In Photo Basics by Rusty Parkhurst1 Comment

The question of how to take good pictures is one that comes up frequently, regardless of skill level or the gear being used.  We all want to take good pictures.  I would think that no one grabs their camera or smartphone to capture a moment with the intent of taking a “bad” picture.

It seems that every family has a designated “picture taker”.  If you are reading this, that someone is probably you.  You are the one who is “in charge of” the camera and is tasked with capturing those moments that we all want to remember.  From family vacations to holiday gatherings; your daughter's dance recital or your son's soccer game; there never seems to be an end to things to chronicle with images.

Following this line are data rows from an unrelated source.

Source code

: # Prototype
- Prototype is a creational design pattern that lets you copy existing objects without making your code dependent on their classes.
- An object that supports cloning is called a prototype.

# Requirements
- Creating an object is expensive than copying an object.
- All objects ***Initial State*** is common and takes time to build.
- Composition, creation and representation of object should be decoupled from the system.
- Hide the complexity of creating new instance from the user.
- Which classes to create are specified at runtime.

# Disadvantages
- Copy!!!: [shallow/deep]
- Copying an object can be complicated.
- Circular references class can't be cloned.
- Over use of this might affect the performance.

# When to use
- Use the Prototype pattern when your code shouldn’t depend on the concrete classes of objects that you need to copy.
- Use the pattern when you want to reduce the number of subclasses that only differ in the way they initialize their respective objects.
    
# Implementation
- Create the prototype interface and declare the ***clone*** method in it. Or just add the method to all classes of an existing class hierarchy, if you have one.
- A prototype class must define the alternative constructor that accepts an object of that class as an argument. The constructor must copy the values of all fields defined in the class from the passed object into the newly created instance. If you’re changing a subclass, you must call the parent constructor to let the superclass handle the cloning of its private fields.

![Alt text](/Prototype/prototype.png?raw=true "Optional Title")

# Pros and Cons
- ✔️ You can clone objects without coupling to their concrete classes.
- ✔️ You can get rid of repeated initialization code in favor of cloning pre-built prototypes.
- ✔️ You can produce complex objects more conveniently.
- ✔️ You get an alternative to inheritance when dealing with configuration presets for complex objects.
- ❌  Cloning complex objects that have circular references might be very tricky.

This article provides some basic tips and principles to follow to help you get better pictures.  It doesn't matter what the subject is, there are things that you can do each time you get the camera out to make images that are more pleasing.  The pictures may not be masterpieces that could hang in an art gallery, but that's not really the point.

 

What makes a picture “Good”?

A picture may sometimes be described as being a snapshot or a photograph, with the distinction being that a photograph has a more polished or professional look.  A snapshot is just that: a quick shot of something we simply want to document.  There's nothing wrong with snapshots. However, with some thought and attention to detail, even our snapshots can look much better.  At the very least, they should be reasonably in focus, have decent lighting, and important elements shouldn't be cut off.  If you consistently do these things, as well as develop an eye for creative compositions, your snapshots may become more like photographs.

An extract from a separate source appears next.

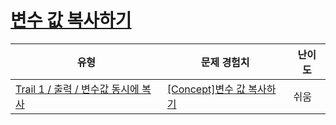 # [변수 값 복사하기](https://www.codetree.ai/trails/complete/curated-cards/intro-copying-variable-values)

|유형|문제 경험치|난이도|
|---|---|---|
|[Trail 1 / 출력 / 변수값 동시에 복사](https://www.codetree.ai/trail-info/novice-low/)|[[Concept]변수 값 복사하기](https://www.codetree.ai/trails/complete/curated-cards/intro-copying-variable-values/)|쉬움|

Use a foreground subject to add visual interest. Photo by Rusty Parkhurst.

The Abridged Version

Here is a quick rundown of some tips to follow to help you take good pictures.  Each of the points are discussed in more detail below.

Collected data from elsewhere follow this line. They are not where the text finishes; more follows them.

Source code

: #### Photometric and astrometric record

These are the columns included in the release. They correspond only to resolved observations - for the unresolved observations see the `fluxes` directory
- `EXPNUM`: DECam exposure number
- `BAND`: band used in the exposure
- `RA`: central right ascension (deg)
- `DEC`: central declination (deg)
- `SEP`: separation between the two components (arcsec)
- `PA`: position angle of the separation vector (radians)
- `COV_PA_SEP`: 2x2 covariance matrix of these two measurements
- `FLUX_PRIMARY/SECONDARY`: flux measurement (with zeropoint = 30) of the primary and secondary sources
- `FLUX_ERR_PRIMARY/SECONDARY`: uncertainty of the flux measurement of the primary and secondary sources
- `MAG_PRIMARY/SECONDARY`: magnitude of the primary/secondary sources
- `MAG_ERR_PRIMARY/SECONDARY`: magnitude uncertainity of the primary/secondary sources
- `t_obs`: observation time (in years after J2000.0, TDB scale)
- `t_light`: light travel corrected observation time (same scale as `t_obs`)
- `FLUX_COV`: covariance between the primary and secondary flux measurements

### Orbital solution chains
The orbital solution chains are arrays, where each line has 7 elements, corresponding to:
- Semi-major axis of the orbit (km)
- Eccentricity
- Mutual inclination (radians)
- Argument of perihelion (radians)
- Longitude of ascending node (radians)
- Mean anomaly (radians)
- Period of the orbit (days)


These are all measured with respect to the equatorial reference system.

  • Always have a camera with you.
  • Don't get bogged down with settings; let the camera do some of the work for you.
  • Make sure your subject is in focus.
  • Shoot during the best light whenever possible (think morning and evening).
  • Practice good composition.  Don't place your subject in the middle of the frame.
  • Keep the picture free of distracting clutter.
  • Make sure the camera is level.
  • Keep the front lens glass clean.
  • Don't let your gear be an excuse.
  • Be creative and have fun!

Always Carry Your Camera

Regardless of what kind of camera you have, always keep it with you if there may be opportunities to capture something.  On family vacation, don't make the mistake I've made and leave the camera in the hotel room.  Inevitably, that's when the most interesting things will happen.  If all else fails, there is likely a camera right in your pocket.

 

Camera Settings

If you're interested in a deeper dive into camera settings and some of the more technical aspects of photography, this training would be a good place to start.  There are also more advanced tutorials and training on the Improve Photography website and elsewhere.  For now, let's just focus on the basics.  Cameras today usually do a pretty good job of getting the exposure correct in automatic or semi-automatic modes.  Letting the camera do most of the heavy lifting frees you up to think more about other elements that go into taking a good picture.  As you learn your camera and how the different modes work, you can experiment with different settings to achieve different looks in your images.  Get the shots that you want, but don't be afraid to play around and change aperture or shutter speed for a more creative or unique look.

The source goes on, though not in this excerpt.